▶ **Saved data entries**
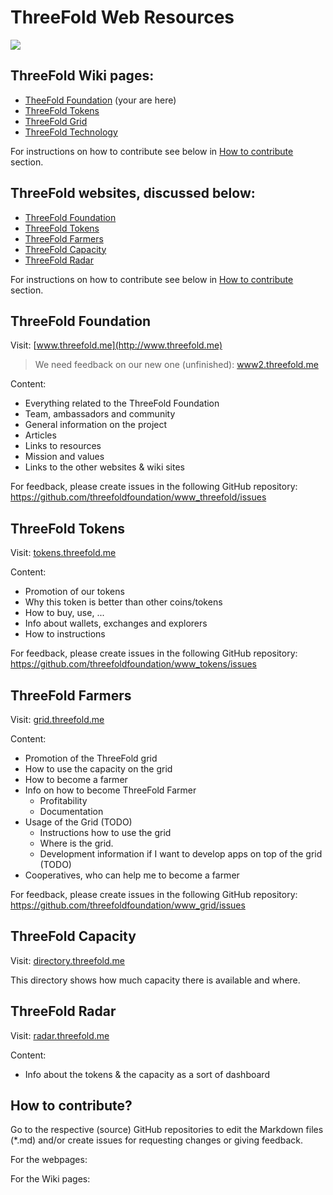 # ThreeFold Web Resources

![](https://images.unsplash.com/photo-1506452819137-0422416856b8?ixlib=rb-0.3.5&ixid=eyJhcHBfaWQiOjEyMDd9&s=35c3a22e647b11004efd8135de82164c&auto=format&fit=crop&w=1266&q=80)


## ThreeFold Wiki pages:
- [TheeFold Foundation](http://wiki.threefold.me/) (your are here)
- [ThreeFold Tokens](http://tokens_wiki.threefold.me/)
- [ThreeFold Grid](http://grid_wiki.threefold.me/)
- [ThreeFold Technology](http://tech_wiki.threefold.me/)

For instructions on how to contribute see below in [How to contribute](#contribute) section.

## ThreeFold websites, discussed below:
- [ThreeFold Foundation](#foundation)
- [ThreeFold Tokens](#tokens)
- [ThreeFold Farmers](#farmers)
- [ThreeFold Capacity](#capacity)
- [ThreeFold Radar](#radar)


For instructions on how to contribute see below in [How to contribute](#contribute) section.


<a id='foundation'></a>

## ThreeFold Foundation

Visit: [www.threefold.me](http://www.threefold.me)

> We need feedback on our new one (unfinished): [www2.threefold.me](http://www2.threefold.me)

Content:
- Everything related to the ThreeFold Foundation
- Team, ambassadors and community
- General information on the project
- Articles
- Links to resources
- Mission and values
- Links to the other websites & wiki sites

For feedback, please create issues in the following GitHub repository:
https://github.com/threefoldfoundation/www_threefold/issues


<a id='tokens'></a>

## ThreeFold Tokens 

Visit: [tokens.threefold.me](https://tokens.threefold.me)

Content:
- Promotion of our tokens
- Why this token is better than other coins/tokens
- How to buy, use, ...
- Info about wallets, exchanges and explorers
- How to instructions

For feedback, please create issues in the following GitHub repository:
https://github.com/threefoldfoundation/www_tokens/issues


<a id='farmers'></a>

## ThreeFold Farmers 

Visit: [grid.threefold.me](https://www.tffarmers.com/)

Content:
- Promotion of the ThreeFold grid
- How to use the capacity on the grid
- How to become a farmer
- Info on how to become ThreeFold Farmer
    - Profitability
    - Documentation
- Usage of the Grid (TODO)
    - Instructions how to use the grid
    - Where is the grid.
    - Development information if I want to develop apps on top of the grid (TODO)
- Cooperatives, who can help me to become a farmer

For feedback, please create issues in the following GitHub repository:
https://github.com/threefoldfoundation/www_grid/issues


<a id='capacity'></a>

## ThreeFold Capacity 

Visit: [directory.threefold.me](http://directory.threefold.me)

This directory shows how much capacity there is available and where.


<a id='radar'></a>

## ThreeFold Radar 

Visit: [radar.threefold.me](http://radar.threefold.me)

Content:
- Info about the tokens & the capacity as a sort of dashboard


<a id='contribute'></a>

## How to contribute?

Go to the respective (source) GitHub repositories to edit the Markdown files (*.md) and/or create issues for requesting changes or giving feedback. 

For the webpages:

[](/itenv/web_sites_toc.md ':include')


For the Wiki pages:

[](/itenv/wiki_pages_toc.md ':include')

▶ **Task objective**
The line with "## How to contribute?" and every line after it up to the end of the entries: output those exactly, and only those.

▶ **Output of the exercise**
## How to contribute?

Go to the respective (source) GitHub repositories to edit the Markdown files (*.md) and/or create issues for requesting changes or giving feedback. 

For the webpages:

[](/itenv/web_sites_toc.md ':include')


For the Wiki pages:

[](/itenv/wiki_pages_toc.md ':include')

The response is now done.